Wherever the string "wood" appears in the entries below, return the line that holds it.

※

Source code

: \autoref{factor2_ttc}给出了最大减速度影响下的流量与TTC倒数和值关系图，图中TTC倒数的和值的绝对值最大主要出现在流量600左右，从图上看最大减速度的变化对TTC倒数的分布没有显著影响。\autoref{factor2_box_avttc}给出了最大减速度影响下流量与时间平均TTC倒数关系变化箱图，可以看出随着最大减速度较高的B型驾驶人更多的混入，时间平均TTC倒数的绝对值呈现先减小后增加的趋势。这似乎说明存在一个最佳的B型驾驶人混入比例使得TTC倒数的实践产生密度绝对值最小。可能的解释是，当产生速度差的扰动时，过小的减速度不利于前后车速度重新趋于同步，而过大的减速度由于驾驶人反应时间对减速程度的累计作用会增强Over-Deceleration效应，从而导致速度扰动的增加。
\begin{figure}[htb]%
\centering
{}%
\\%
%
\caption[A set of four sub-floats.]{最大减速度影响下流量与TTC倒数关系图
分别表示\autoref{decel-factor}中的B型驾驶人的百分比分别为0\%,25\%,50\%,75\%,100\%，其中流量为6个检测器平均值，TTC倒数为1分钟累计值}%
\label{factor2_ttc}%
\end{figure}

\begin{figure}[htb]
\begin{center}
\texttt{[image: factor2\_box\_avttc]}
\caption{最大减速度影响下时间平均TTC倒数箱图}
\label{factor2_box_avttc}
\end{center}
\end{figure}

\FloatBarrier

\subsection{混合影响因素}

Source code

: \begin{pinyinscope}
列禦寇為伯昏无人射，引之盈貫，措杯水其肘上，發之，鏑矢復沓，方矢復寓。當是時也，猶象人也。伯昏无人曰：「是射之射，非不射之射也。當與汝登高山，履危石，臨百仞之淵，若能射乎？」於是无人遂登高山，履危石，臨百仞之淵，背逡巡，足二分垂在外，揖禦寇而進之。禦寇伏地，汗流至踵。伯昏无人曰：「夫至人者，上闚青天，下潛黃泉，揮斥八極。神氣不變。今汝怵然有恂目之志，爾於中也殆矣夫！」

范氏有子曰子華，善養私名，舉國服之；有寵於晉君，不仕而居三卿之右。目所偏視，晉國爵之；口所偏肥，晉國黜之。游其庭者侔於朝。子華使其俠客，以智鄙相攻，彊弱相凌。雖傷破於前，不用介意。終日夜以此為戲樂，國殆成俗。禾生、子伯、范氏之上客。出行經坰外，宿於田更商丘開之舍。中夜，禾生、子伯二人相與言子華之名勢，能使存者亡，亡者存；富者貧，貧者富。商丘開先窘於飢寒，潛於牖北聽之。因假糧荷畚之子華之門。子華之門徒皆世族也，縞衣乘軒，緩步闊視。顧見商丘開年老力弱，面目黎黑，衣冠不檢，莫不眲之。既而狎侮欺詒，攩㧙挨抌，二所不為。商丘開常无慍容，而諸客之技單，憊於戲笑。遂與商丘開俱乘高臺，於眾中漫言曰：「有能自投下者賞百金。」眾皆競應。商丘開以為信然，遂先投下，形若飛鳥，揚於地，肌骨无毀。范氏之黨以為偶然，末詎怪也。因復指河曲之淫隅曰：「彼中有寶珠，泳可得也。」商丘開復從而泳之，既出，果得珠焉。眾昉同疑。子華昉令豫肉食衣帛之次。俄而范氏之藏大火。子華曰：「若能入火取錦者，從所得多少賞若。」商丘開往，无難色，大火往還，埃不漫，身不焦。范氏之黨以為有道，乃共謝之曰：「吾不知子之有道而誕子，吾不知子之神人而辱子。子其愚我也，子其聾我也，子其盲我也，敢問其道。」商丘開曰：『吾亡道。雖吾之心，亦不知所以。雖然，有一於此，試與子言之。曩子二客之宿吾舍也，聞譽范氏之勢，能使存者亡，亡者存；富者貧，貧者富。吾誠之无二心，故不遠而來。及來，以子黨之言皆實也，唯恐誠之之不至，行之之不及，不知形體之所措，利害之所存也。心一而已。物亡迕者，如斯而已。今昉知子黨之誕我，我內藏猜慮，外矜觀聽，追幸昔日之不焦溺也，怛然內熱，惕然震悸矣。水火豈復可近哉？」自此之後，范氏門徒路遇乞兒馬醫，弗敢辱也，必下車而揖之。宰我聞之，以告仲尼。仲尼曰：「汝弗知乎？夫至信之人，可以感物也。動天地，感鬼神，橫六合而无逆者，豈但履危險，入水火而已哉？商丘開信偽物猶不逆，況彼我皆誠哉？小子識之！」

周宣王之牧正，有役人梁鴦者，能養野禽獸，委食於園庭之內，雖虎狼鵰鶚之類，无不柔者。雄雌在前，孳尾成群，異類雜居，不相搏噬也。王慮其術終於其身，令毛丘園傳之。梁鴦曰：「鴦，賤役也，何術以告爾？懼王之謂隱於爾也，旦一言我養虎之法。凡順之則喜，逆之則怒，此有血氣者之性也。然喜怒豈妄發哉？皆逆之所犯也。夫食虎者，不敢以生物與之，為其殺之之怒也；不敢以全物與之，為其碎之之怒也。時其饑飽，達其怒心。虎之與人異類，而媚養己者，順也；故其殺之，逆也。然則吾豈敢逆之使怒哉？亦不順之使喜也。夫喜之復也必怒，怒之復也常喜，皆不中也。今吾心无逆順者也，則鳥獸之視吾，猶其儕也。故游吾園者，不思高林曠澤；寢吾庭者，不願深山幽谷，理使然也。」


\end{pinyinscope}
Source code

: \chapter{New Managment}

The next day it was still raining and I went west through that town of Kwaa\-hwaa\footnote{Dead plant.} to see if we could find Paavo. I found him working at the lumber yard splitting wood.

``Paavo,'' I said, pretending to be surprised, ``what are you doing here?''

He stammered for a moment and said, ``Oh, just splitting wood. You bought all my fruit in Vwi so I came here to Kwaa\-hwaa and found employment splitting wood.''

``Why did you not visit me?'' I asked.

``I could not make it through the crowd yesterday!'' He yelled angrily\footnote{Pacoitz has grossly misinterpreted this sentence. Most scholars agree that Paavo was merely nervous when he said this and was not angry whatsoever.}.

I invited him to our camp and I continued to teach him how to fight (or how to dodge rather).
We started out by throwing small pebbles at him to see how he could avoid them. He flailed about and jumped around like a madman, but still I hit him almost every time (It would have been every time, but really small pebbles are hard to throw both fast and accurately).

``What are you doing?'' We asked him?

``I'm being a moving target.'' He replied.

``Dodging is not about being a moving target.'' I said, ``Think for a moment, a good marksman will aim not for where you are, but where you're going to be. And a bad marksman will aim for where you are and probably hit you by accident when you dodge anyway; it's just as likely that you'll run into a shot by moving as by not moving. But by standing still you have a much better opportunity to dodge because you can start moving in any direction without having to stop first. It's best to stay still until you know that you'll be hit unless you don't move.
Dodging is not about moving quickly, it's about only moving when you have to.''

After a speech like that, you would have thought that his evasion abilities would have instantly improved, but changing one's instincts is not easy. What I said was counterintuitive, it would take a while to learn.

※

# EXPECTED OUTPUT
The next day it was still raining and I went west through that town of Kwaa\-hwaa\footnote{Dead plant.} to see if we could find Paavo. I found him working at the lumber yard splitting wood.
He stammered for a moment and said, ``Oh, just splitting wood. You bought all my fruit in Vwi so I came here to Kwaa\-hwaa and found employment splitting wood.''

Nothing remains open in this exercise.